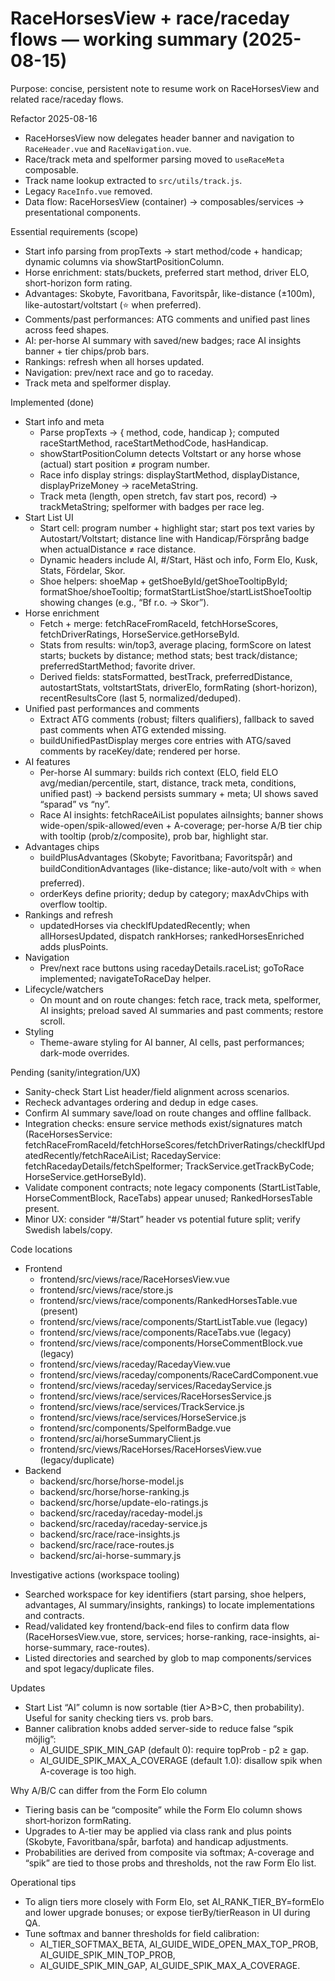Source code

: # RaceHorsesView + race/raceday flows — working summary (2025-08-15)

Purpose: concise, persistent note to resume work on RaceHorsesView and related race/raceday flows.

Refactor 2025-08-16
- RaceHorsesView now delegates header banner and navigation to `RaceHeader.vue` and `RaceNavigation.vue`.
- Race/track meta and spelformer parsing moved to `useRaceMeta` composable.
- Track name lookup extracted to `src/utils/track.js`.
- Legacy `RaceInfo.vue` removed.
- Data flow: RaceHorsesView (container) → composables/services → presentational components.

Essential requirements (scope)
- Start info parsing from propTexts → start method/code + handicap; dynamic columns via showStartPositionColumn.
- Horse enrichment: stats/buckets, preferred start method, driver ELO, short-horizon form rating.
- Advantages: Skobyte, Favoritbana, Favoritspår, like-distance (±100m), like-autostart/voltstart (⭐ when preferred).
- Comments/past performances: ATG comments and unified past lines across feed shapes.
- AI: per-horse AI summary with saved/new badges; race AI insights banner + tier chips/prob bars.
- Rankings: refresh when all horses updated.
- Navigation: prev/next race and go to raceday.
- Track meta and spelformer display.

Implemented (done)
- Start info and meta
  - Parse propTexts → { method, code, handicap }; computed raceStartMethod, raceStartMethodCode, hasHandicap.
  - showStartPositionColumn detects Voltstart or any horse whose (actual) start position ≠ program number.
  - Race info display strings: displayStartMethod, displayDistance, displayPrizeMoney → raceMetaString.
  - Track meta (length, open stretch, fav start pos, record) → trackMetaString; spelformer with badges per race leg.
- Start List UI
  - Start cell: program number + highlight star; start pos text varies by Autostart/Voltstart; distance line with Handicap/Försprång badge when actualDistance ≠ race distance.
  - Dynamic headers include AI, #/Start, Häst och info, Form Elo, Kusk, Stats, Fördelar, Skor.
  - Shoe helpers: shoeMap + getShoeById/getShoeTooltipById; formatShoe/shoeTooltip; formatStartListShoe/startListShoeTooltip showing changes (e.g., “Bf r.o. → Skor”).
- Horse enrichment
  - Fetch + merge: fetchRaceFromRaceId, fetchHorseScores, fetchDriverRatings, HorseService.getHorseById.
  - Stats from results: win/top3, average placing, formScore on latest starts; buckets by distance; method stats; best track/distance; preferredStartMethod; favorite driver.
  - Derived fields: statsFormatted, bestTrack, preferredDistance, autostartStats, voltstartStats, driverElo, formRating (short-horizon), recentResultsCore (last 5, normalized/deduped).
- Unified past performances and comments
  - Extract ATG comments (robust; filters qualifiers), fallback to saved past comments when ATG extended missing.
  - buildUnifiedPastDisplay merges core entries with ATG/saved comments by raceKey/date; rendered per horse.
- AI features
  - Per-horse AI summary: builds rich context (ELO, field ELO avg/median/percentile, start, distance, track meta, conditions, unified past) → backend persists summary + meta; UI shows saved “sparad” vs “ny”.
  - Race AI insights: fetchRaceAiList populates aiInsights; banner shows wide-open/spik-allowed/even + A-coverage; per-horse A/B tier chip with tooltip (prob/z/composite), prob bar, highlight star.
- Advantages chips
  - buildPlusAdvantages (Skobyte; Favoritbana; Favoritspår) and buildConditionAdvantages (like-distance; like-auto/volt with ⭐ when preferred).
  - orderKeys define priority; dedup by category; maxAdvChips with overflow tooltip.
- Rankings and refresh
  - updatedHorses via checkIfUpdatedRecently; when allHorsesUpdated, dispatch rankHorses; rankedHorsesEnriched adds plusPoints.
- Navigation
  - Prev/next race buttons using racedayDetails.raceList; goToRace implemented; navigateToRaceDay helper.
- Lifecycle/watchers
  - On mount and on route changes: fetch race, track meta, spelformer, AI insights; preload saved AI summaries and past comments; restore scroll.
- Styling
  - Theme-aware styling for AI banner, AI cells, past performances; dark-mode overrides.

Pending (sanity/integration/UX)
- Sanity-check Start List header/field alignment across scenarios.
- Recheck advantages ordering and dedup in edge cases.
- Confirm AI summary save/load on route changes and offline fallback.
- Integration checks: ensure service methods exist/signatures match (RaceHorsesService: fetchRaceFromRaceId/fetchHorseScores/fetchDriverRatings/checkIfUpdatedRecently/fetchRaceAiList; RacedayService: fetchRacedayDetails/fetchSpelformer; TrackService.getTrackByCode; HorseService.getHorseById).
- Validate component contracts; note legacy components (StartListTable, HorseCommentBlock, RaceTabs) appear unused; RankedHorsesTable present.
- Minor UX: consider “#/Start” header vs potential future split; verify Swedish labels/copy.

Code locations
- Frontend
  - frontend/src/views/race/RaceHorsesView.vue
  - frontend/src/views/race/store.js
  - frontend/src/views/race/components/RankedHorsesTable.vue (present)
  - frontend/src/views/race/components/StartListTable.vue (legacy)
  - frontend/src/views/race/components/RaceTabs.vue (legacy)
  - frontend/src/views/race/components/HorseCommentBlock.vue (legacy)
  - frontend/src/views/raceday/RacedayView.vue
  - frontend/src/views/raceday/components/RaceCardComponent.vue
  - frontend/src/views/raceday/services/RacedayService.js
  - frontend/src/views/race/services/RaceHorsesService.js
  - frontend/src/views/race/services/TrackService.js
  - frontend/src/views/race/services/HorseService.js
  - frontend/src/components/SpelformBadge.vue
  - frontend/src/ai/horseSummaryClient.js
  - frontend/src/views/RaceHorses/RaceHorsesView.vue (legacy/duplicate)
- Backend
  - backend/src/horse/horse-model.js
  - backend/src/horse/horse-ranking.js
  - backend/src/horse/update-elo-ratings.js
  - backend/src/raceday/raceday-model.js
  - backend/src/raceday/raceday-service.js
  - backend/src/race/race-insights.js
  - backend/src/race/race-routes.js
  - backend/src/ai-horse-summary.js

Investigative actions (workspace tooling)
- Searched workspace for key identifiers (start parsing, shoe helpers, advantages, AI summary/insights, rankings) to locate implementations and contracts.
- Read/validated key frontend/back-end files to confirm data flow (RaceHorsesView.vue, store, services; horse-ranking, race-insights, ai-horse-summary, race-routes).
- Listed directories and searched by glob to map components/services and spot legacy/duplicate files.

<!-- Additions 2025-08-15: AI sort + banner calibration -->

Updates
- Start List “AI” column is now sortable (tier A>B>C, then probability). Useful for sanity checking tiers vs. prob bars.
- Banner calibration knobs added server-side to reduce false “spik möjlig”:
  - AI_GUIDE_SPIK_MIN_GAP (default 0): require topProb - p2 ≥ gap.
  - AI_GUIDE_SPIK_MAX_A_COVERAGE (default 1.0): disallow spik when A-coverage is too high.

Why A/B/C can differ from the Form Elo column
- Tiering basis can be “composite” while the Form Elo column shows short‑horizon formRating.
- Upgrades to A-tier may be applied via class rank and plus points (Skobyte, Favoritbana/spår, barfota) and handicap adjustments.
- Probabilities are derived from composite via softmax; A-coverage and “spik” are tied to those probs and thresholds, not the raw Form Elo list.

Operational tips
- To align tiers more closely with Form Elo, set AI_RANK_TIER_BY=formElo and lower upgrade bonuses; or expose tierBy/tierReason in UI during QA.
- Tune softmax and banner thresholds for field calibration:
  - AI_TIER_SOFTMAX_BETA, AI_GUIDE_WIDE_OPEN_MAX_TOP_PROB, AI_GUIDE_SPIK_MIN_TOP_PROB,
  - AI_GUIDE_SPIK_MIN_GAP, AI_GUIDE_SPIK_MAX_A_COVERAGE.
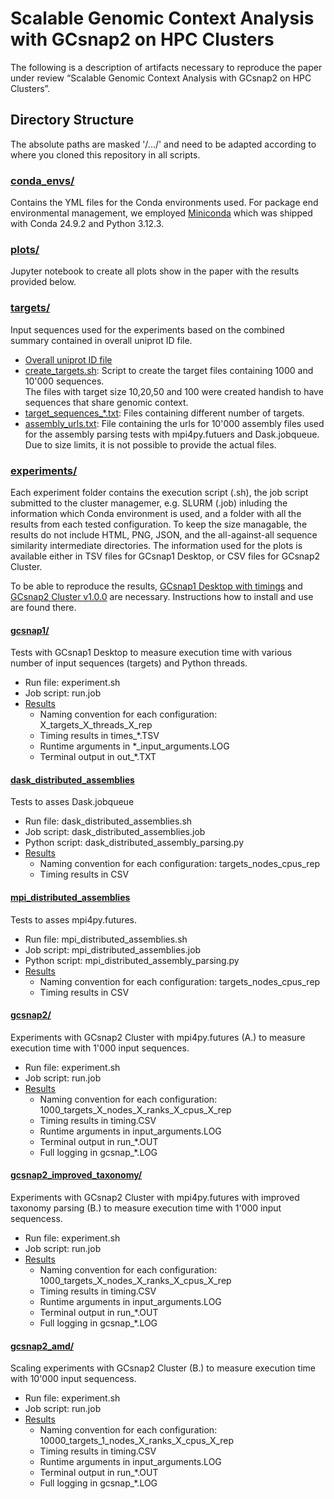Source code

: # Scalable Genomic Context Analysis with GCsnap2 on HPC Clusters

The following is a description of artifacts necessary to reproduce the paper under review “Scalable Genomic Context Analysis with GCsnap2 on HPC Clusters”.

## Directory Structure
The absolute paths are masked '/.../' and need to be adapted according to where you cloned this repository in all scripts.

### [conda_envs/](./conda_envs/)  
Contains the YML files for the Conda environments used. For package end environmental management, we employed [Miniconda](https://docs.anaconda.com/miniconda/) which was shipped with Conda 24.9.2 and Python 3.12.3.
### [plots/](./plots/)
Jupyter notebook to create all plots show in the paper with the results provided below.
### [targets/](./targets/)
Input sequences used for the experiments based on the combined summary contained in overall uniprot ID file.
- [Overall uniprot ID file](./targets/dark_galaxies_gcsnap_done_uniprot_ids_update.txt)
- [create_targets.sh](./targets/create_targets.sh): Script to create the target files containing 1000 and 10'000 sequences.  
The files with target size 10,20,50 and 100 were created handish to have sequences that share genomic context.
- [target_sequences_*.txt](./targets/): Files containing different number of targets.  
- [assembly_urls.txt](./targets/assembly_urls.txt): File containing the urls for 10'000 assembly files used for the assembly parsing tests with mpi4py.futuers and Dask.jobqueue. Due to size limits, it is not possible to provide the actual files.
### [experiments/](./experiments/)  

Each experiment folder contains the execution script (.sh), the job script submitted to the cluster managemer, e.g. SLURM (.job) inluding the information which Conda environment is used, and a folder with all the results from each tested configuration. To keep the size managable, the results do not include HTML, PNG, JSON, and the all-against-all sequence similarity intermediate directories.
The information used for the plots is available either in TSV files for GCsnap1 Desktop, or CSV files for GCsnap2 Cluster.

To be able to reproduce the results, [GCsnap1 Desktop with timings](https://github.com/RetoKrummenacher/GCsnap/tree/timing) and [GCsnap2 Cluster v1.0.0](https://github.com/GCsnap/gcsnap2cluster) are necessary. Instructions how to install and use are found there.

#### [gcsnap1/](./experiments/gcsnap1/)
Tests with GCsnap1 Desktop to measure execution time with various number of input sequences (targets) and Python threads.
- Run file: experiment.sh
- Job script: run.job
- [Results](./experiments/gcsnap1/results/)
    - Naming convention for each configuration: X_targets_X_threads_X_rep  
    - Timing results in times_*.TSV 
    - Runtime arguments in *_input_arguments.LOG
    - Terminal output in out_*.TXT
#### [dask_distributed_assemblies](./experiments/dask_distributed_assemblies/)
Tests to asses Dask.jobqueue
- Run file: dask_distributed_assemblies.sh
- Job script: dask_distributed_assemblies.job
- Python script: dask_distributed_assembly_parsing.py
- [Results](./experiments/dask_distributed_assemblies/results/)  
    - Naming convention for each configuration: targets_nodes_cpus_rep 
    - Timing results in CSV
#### [mpi_distributed_assemblies](./experiments/mpi_distributed_assemblies/)
Tests to asses mpi4py.futures.
- Run file: mpi_distributed_assemblies.sh
- Job script: mpi_distributed_assemblies.job
- Python script: mpi_distributed_assembly_parsing.py
- [Results](./experiments/mpi_distributed_assemblies/results/)  
    - Naming convention for each configuration: targets_nodes_cpus_rep 
    - Timing results in CSV
#### [gcsnap2/](./experiments/gcsnap2/)
Experiments with GCsnap2 Cluster with mpi4py.futures (A.) to measure execution time with 1'000 input sequences.
- Run file: experiment.sh
- Job script: run.job
- [Results](./experiments/gcsnap2/results/)  
    - Naming convention for each configuration: 1000_targets_X_nodes_X_ranks_X_cpus_X_rep
    - Timing results in timing.CSV 
    - Runtime arguments in input_arguments.LOG
    - Terminal output in run_*.OUT
    - Full logging in gcsnap_*.LOG
#### [gcsnap2_improved_taxonomy/](./experiments/gcsnap2_improved_taxonomy/)
Experiments with GCsnap2 Cluster with mpi4py.futures with improved taxonomy parsing (B.) to measure execution time with 1'000 input sequencess.
- Run file: experiment.sh
- Job script: run.job
- [Results](./experiments/gcsnap2_improved_taxonomy/results/)  
    - Naming convention for each configuration: 1000_targets_X_nodes_X_ranks_X_cpus_X_rep
    - Timing results in timing.CSV 
    - Runtime arguments in input_arguments.LOG
    - Terminal output in run_*.OUT
    - Full logging in gcsnap_*.LOG
#### [gcsnap2_amd/](./experiments/gcsnap2_amd/)
Scaling experiments with GCsnap2 Cluster (B.) to measure execution time with 10'000 input sequencess.
- Run file: experiment.sh
- Job script: run.job
- [Results](./experiments/gcsnap2_amd/results/)  
    - Naming convention for each configuration: 10000_targets_1_nodes_X_ranks_X_cpus_X_rep
    - Timing results in timing.CSV 
    - Runtime arguments in input_arguments.LOG
    - Terminal output in run_*.OUT
    - Full logging in gcsnap_*.LOG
++++++++++++++++++++
What to do ->
Everything from the top line of the data down to and including the line with "- RaceHorsesView now" is to be copied, except the pictures.

Answer for the task ->
Source code

: # RaceHorsesView + race/raceday flows — working summary (2025-08-15)

Purpose: concise, persistent note to resume work on RaceHorsesView and related race/raceday flows.

Refactor 2025-08-16
- RaceHorsesView now delegates header banner and navigation to `RaceHeader.vue` and `RaceNavigation.vue`.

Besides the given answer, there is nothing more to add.